The bullets shattered the vehicle’s window before “striking [the driver] on the right side of his face, just below his right eye,” killing him. Police later found two guns in the defendant’s truck— “a Glock 19 9mm semi automatic-pistol and a Ruger AR 556 pistol.”
A Harris County grand jury indicted the defendant. In pleadings filed with the trial court, prosecutors made clear their theory of the case: “defendant shot and killed the [victim] because he was angry because of a traffic incident.” In other words, another slam dunk case for Kim Ogg’s Harris County District Attorney’s Office.
And yet, once again, prosecutors could not secure a guilty verdict.
That was the second murder case Ogg’s office lost last week. Even more embarrassing, if such a thing could be imagined, is that the twice-convicted drug dealer who shot the victim in the first case was captured on video.
But that’s not the only recent murder case with video evidence that Ogg’s prosecutors couldn’t win. The prosecution dismissed another seemingly slam dunk case at trial last week. In addition to the surveillance video, police officers interviewed the man’s co-defendant who admitted that to “teach [the victim] a lesson,” he—the co-defendant—“pepper sprayed [the victim] in the face, punched him,” and told him “this is what you get for stealing.” At that point, according to the co-defendant, the defendant—who, incidentally, was convicted (twice) of unlawful carrying of a weapon, indecent exposure, burglary, robbery, retaliation against a juror, and evading arrest—“pulled out a black and silver handgun and shot [two people] killing [the deceased victim].”

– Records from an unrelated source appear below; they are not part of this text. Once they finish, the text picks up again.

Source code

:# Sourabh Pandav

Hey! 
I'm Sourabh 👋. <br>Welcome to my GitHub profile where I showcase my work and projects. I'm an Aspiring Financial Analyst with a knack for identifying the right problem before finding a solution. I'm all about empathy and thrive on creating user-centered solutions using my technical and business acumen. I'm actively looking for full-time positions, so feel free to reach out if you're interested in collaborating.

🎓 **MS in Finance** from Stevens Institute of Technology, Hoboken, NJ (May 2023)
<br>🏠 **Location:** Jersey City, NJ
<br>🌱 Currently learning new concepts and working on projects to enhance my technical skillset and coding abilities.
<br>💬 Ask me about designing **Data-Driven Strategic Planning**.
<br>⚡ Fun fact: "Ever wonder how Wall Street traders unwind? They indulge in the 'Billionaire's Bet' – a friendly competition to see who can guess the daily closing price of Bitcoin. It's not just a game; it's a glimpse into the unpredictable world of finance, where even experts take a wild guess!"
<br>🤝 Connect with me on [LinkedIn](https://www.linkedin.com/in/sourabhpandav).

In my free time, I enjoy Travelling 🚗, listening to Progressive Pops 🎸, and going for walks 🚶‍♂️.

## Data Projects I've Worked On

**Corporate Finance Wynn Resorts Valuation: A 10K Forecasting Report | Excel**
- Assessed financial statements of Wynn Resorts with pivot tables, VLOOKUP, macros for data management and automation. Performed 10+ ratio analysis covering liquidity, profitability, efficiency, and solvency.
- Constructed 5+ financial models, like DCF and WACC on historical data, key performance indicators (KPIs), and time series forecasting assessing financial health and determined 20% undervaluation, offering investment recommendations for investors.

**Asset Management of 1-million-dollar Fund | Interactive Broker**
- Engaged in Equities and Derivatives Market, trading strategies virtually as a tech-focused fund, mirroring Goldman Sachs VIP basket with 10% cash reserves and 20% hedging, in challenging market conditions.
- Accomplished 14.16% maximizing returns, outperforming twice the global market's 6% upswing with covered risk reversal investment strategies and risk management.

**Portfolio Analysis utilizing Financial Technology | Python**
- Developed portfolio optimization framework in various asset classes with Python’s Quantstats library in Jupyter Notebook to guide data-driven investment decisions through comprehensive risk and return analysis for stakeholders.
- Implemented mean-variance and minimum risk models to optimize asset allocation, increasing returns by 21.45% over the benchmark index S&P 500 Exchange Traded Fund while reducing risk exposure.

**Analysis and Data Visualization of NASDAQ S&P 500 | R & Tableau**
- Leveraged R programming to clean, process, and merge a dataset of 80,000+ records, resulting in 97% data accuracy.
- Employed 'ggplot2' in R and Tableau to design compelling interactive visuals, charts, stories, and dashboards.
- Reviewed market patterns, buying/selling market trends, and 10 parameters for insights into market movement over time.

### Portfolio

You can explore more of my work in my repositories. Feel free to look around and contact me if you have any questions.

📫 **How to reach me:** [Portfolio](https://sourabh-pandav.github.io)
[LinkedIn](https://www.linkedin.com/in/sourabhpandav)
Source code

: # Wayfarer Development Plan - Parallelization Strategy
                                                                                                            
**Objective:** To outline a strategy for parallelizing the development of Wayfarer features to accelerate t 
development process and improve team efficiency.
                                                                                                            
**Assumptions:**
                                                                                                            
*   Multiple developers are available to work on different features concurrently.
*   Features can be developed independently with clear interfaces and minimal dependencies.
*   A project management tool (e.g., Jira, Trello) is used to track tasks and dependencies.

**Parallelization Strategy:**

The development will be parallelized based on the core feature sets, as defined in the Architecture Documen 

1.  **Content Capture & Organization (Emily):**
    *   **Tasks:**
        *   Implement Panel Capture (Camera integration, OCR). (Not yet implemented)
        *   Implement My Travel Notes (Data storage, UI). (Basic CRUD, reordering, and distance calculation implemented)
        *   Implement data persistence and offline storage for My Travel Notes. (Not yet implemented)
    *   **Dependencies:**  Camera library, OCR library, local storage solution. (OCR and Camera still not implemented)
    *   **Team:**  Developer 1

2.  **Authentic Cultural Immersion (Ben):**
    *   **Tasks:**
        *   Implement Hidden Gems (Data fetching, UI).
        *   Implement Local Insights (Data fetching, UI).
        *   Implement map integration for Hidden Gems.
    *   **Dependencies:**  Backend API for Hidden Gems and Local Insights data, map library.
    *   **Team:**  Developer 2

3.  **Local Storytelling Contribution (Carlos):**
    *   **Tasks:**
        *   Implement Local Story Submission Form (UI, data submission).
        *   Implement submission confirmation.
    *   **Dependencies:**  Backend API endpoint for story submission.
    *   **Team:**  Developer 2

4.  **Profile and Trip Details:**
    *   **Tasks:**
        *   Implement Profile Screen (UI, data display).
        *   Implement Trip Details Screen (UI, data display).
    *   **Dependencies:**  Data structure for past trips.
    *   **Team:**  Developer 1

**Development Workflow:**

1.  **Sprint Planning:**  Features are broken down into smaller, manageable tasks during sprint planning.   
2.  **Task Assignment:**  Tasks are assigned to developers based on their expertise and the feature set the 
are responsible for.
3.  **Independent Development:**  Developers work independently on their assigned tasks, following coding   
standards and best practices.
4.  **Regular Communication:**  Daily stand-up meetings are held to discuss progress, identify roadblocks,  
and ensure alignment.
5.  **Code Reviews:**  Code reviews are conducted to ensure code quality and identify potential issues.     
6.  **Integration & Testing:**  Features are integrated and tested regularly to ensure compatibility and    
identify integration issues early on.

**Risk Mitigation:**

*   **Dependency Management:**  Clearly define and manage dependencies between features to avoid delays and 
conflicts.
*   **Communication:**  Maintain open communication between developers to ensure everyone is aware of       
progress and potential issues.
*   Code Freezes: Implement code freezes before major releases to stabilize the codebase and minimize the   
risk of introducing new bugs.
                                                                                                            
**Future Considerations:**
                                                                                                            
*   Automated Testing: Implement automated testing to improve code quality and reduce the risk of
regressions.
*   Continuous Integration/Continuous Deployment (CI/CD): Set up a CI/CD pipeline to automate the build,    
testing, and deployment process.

Only a week earlier, prosecutors dismissed another murder case at trial. Back in 2018—five years ago—prosecutors filed murder charges against a man for opening fire into a vehicle, while infuriated at a man sitting in the back seat. The bullets struck the man, who managed to crawl to the front seat and drive away before passing out and dying. A witness who had known the defendant for four years prior to the murder told police officers that she saw him shoot the victim. The state asked for high bail in the case because the defendant was “under the supervision of a criminal justice agency” in relation to a deferred felony prosecution of forcible prostitution of someone under the age of 18.
Five years after the original charges were filed, Ogg’s prosecutors asked the trial court to delay the trial for a ***third*** time citing, among other reasons, their inability to get any of the multiple eyewitnesses into court. Tellingly, the filing doesn’t detail any due diligence that the prosecutors engaged in to secure the presence of the witnesses in court. Prosecutors filed a motion to dismiss later that same day.
That’s four failed murder prosecutions in one week—and ten total murder prosecutions where Ogg’s office has failed to secure convictions in the last month.